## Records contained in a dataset
..............................

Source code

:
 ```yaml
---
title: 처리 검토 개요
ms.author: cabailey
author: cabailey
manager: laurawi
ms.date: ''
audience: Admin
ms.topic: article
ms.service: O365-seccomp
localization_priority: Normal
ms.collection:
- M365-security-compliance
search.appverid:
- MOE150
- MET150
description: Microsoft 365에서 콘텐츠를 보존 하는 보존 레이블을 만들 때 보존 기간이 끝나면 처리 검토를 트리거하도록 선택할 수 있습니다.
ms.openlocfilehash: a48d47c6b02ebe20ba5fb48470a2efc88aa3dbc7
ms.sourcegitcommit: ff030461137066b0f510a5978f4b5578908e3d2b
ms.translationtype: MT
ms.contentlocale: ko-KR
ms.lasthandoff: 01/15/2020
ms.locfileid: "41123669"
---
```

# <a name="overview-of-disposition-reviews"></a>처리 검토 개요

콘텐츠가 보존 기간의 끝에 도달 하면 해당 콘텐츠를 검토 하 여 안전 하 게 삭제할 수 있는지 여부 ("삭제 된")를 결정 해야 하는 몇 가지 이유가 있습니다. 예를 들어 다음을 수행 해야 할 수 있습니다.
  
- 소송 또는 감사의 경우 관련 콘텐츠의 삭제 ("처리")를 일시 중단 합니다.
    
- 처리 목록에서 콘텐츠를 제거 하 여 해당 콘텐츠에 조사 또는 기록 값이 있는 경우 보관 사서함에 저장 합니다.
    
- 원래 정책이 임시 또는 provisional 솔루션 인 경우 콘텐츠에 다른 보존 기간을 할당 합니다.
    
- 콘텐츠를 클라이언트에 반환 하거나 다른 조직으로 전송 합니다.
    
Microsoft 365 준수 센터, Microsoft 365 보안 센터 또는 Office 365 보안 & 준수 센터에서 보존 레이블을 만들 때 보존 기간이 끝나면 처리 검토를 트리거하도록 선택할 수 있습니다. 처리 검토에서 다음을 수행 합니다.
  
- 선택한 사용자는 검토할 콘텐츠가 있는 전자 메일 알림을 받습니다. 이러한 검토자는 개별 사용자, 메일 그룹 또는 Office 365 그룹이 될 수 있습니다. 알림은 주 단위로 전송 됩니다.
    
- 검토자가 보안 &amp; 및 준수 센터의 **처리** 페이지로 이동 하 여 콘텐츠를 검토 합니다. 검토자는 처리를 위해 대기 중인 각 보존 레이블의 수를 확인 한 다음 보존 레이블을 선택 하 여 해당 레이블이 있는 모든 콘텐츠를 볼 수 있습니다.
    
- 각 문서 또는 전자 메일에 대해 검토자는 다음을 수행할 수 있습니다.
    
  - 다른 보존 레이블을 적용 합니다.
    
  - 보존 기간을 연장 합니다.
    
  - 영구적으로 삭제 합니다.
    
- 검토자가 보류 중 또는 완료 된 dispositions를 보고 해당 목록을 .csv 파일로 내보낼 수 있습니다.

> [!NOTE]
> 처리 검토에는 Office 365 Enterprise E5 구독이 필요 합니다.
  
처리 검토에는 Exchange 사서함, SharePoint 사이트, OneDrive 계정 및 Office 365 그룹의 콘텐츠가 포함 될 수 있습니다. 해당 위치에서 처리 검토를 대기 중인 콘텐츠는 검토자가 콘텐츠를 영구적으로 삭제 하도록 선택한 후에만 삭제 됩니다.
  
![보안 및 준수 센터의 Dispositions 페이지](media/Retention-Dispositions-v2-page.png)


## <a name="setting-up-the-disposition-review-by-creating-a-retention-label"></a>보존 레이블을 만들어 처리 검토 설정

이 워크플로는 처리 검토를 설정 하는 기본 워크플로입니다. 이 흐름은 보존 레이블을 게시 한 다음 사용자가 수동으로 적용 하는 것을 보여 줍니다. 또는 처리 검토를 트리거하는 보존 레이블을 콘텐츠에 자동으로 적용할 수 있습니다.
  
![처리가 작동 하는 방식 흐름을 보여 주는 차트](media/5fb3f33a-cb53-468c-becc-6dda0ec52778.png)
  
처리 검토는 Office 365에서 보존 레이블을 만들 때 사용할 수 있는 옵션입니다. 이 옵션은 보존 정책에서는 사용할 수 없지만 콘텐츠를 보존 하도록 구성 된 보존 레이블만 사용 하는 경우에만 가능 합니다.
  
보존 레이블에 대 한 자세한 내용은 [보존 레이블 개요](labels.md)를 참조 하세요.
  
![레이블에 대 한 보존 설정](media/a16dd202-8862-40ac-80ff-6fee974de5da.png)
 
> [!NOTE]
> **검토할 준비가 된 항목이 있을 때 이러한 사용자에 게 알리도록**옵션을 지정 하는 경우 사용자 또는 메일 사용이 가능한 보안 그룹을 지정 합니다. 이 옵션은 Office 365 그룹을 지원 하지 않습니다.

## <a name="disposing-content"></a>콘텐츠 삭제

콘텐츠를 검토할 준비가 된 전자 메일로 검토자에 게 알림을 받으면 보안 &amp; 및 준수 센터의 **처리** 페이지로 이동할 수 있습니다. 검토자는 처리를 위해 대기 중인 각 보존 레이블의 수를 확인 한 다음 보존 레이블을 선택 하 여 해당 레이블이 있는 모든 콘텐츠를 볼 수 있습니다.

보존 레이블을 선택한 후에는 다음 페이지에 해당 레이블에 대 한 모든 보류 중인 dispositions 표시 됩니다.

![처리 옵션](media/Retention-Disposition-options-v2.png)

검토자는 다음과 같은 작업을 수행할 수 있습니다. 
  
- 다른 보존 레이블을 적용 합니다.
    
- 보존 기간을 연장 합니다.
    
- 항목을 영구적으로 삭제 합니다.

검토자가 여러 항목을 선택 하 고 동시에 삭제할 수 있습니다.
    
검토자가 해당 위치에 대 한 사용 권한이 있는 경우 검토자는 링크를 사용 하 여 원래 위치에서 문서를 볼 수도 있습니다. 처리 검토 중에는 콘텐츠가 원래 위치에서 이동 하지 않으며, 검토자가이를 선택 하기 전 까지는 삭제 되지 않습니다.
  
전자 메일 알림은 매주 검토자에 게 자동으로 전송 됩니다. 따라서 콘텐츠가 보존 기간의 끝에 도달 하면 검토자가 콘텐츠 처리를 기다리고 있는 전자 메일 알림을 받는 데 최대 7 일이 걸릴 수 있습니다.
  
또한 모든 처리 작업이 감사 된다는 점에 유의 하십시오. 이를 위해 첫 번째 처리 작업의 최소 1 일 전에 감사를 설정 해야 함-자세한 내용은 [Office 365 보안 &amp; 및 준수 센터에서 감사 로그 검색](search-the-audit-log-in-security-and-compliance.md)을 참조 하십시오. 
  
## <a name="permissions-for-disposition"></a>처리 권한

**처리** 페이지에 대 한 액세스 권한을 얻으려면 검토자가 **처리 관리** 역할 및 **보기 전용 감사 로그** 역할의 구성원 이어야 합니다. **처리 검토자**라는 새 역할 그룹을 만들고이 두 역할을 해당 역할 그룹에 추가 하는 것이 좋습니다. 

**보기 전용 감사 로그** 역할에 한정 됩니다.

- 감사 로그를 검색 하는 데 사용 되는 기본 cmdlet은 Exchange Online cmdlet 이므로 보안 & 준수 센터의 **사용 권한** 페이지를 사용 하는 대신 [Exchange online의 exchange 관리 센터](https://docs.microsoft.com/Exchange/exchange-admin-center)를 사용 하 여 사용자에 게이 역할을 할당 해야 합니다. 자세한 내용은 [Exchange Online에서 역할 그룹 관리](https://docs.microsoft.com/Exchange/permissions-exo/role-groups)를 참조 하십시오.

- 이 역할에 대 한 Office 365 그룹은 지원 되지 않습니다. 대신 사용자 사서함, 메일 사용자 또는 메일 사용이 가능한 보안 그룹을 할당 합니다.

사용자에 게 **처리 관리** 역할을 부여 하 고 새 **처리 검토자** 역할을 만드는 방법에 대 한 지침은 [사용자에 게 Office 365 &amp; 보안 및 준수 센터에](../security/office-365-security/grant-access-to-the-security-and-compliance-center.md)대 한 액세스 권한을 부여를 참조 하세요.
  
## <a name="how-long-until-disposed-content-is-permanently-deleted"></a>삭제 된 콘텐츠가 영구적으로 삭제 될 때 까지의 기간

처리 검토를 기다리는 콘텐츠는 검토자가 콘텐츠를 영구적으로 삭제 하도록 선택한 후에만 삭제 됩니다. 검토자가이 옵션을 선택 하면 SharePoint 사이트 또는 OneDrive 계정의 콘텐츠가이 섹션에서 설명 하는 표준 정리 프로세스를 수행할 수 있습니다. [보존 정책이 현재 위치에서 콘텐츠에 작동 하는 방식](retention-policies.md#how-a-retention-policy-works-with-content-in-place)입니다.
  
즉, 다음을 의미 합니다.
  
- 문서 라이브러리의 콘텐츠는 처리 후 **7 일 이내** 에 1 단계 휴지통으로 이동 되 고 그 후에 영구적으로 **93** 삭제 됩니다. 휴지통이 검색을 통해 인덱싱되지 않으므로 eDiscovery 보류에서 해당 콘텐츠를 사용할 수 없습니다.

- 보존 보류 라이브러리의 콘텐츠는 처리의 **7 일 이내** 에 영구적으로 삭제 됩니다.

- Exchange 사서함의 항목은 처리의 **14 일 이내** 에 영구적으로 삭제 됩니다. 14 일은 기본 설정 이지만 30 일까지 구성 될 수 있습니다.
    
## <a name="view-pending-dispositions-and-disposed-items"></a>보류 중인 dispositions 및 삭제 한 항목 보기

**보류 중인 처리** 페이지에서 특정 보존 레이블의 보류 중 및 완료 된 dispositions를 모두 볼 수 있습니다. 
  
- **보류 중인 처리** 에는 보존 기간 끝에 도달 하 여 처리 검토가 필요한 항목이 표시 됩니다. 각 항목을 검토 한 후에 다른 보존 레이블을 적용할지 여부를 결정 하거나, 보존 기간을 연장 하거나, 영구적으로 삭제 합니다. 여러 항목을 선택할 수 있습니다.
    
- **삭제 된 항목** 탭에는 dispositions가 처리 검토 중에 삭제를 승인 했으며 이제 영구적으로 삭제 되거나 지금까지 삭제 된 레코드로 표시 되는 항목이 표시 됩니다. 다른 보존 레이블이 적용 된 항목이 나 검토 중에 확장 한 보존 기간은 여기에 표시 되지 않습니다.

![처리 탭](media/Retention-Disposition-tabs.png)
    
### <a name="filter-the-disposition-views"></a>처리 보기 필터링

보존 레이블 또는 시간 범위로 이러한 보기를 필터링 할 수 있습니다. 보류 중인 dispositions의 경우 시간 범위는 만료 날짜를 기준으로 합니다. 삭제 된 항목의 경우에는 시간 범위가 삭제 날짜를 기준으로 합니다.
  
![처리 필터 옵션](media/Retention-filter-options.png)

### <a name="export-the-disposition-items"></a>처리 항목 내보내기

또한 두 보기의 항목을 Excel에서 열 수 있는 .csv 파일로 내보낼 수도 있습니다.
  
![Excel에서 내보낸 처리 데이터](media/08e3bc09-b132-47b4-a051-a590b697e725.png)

..............................

## Exercise description
Among the lines above, find the ones containing "콘텐츠에" and copy them.

## Task solution
- 처리 목록에서 콘텐츠를 제거 하 여 해당 콘텐츠에 조사 또는 기록 값이 있는 경우 보관 사서함에 저장 합니다.
- 원래 정책이 임시 또는 provisional 솔루션 인 경우 콘텐츠에 다른 보존 기간을 할당 합니다.
이 워크플로는 처리 검토를 설정 하는 기본 워크플로입니다. 이 흐름은 보존 레이블을 게시 한 다음 사용자가 수동으로 적용 하는 것을 보여 줍니다. 또는 처리 검토를 트리거하는 보존 레이블을 콘텐츠에 자동으로 적용할 수 있습니다.
처리 검토를 기다리는 콘텐츠는 검토자가 콘텐츠를 영구적으로 삭제 하도록 선택한 후에만 삭제 됩니다. 검토자가이 옵션을 선택 하면 SharePoint 사이트 또는 OneDrive 계정의 콘텐츠가이 섹션에서 설명 하는 표준 정리 프로세스를 수행할 수 있습니다. [보존 정책이 현재 위치에서 콘텐츠에 작동 하는 방식](retention-policies.md#how-a-retention-policy-works-with-content-in-place)입니다.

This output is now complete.